Now, let's determine the concentration (M) of NH3 and HCl in the resulting solution:
Volume of the resulting solution = Volume of NH3 + Volume of HCl
Volume of the resulting solution = 100 mL + 100 mL = 200 mL = 0.2 L
The concentration of NH3 (M_NH3_res) in the resulting solution is given by:
M_NH3_res = n_NH3 / Volume of the resulting solution
M_NH3_res = 0.05 mol / 0.2 L
M_NH3_res = 0.25 M
The concentration of HCl (M_HCl_res) in the resulting solution is also 0.25 M.

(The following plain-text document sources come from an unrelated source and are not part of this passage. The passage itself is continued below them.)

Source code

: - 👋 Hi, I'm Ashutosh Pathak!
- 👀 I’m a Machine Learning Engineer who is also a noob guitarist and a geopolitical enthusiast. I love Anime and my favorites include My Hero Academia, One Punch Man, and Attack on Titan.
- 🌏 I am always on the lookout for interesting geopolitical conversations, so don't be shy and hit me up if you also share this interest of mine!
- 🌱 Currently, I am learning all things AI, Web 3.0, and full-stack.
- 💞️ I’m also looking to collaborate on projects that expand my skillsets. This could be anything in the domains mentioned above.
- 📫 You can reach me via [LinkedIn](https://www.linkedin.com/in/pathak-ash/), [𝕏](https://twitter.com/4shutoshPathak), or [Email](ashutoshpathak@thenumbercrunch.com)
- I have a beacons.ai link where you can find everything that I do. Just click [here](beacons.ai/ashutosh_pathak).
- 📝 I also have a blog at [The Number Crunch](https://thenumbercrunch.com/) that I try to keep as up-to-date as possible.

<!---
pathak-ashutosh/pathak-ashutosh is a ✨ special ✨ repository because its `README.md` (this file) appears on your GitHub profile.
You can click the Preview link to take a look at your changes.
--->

Now, given that the Kb for ammonia (NH3) is 1.8x10^-5, we can use this information to find the pOH of the resulting solution. The pOH will then be used to determine the pH.
Kb = [NH4+][OH-] / [NH3]
Since the solution is neutral, the concentration of [NH4+] is equal to [OH-]. Let's call this concentration x.
Kb = x^2 / (0.25 - x)
Since the Kb value is very small, it is safe to assume that x is much less than 0.25. This assumption allows us to simplify the equation to:
Kb ≈ x^2 / 0.25
Rearranging the equation gives us:
x^2 = Kb * 0.25
x = sqrt(Kb * 0.25)
Plugging in the values, we get:
x = sqrt(1.8x10^-5 * 0.25)
x = 0.006
Now, we can calculate the pOH of the solution:
pOH = -log10([OH-])
pOH = -log10(0.006)
pOH ≈ 2.22
Finally, we can calculate the pH of the resulting solution using the equation:
pH = 14 - pOH
pH = 14 - 2.22
pH ≈ 11.78
Therefore, the pH of the resulting mixture is approximately 11.78.